Dataset content:
[Start of Attachment]

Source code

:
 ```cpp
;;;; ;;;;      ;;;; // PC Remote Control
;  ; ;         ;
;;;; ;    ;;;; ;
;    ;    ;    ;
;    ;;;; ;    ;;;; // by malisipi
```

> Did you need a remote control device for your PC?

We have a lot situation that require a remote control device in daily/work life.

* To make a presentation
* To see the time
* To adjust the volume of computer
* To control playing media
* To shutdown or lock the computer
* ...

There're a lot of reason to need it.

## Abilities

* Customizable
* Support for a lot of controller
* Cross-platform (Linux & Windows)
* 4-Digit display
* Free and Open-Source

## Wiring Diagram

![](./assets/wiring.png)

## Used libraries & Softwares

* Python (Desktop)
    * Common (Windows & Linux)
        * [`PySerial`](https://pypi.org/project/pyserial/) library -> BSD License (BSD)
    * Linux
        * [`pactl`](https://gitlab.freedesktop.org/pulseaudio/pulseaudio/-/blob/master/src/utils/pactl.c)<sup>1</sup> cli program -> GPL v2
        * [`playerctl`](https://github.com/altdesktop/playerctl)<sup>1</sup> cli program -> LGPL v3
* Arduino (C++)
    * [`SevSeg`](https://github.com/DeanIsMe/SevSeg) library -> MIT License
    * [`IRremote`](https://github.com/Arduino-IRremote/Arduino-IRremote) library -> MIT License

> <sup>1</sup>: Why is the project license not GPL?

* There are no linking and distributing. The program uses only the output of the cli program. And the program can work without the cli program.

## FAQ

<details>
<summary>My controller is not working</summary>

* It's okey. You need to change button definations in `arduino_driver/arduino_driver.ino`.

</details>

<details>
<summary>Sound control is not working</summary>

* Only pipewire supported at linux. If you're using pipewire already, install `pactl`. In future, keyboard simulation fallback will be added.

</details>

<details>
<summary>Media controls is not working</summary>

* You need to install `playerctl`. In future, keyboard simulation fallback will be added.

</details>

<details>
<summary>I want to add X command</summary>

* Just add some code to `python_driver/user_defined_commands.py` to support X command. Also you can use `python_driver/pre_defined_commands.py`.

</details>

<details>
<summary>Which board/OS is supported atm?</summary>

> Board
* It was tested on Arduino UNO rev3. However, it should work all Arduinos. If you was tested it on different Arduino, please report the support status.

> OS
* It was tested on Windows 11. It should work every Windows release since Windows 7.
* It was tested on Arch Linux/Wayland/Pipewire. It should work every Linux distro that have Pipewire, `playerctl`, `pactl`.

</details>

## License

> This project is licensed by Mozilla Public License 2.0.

[End of Attachment]

Exercise goal:
The lines in the records above that include the word "device" must be copied out.

Task answer:
> Did you need a remote control device for your PC?
We have a lot situation that require a remote control device in daily/work life.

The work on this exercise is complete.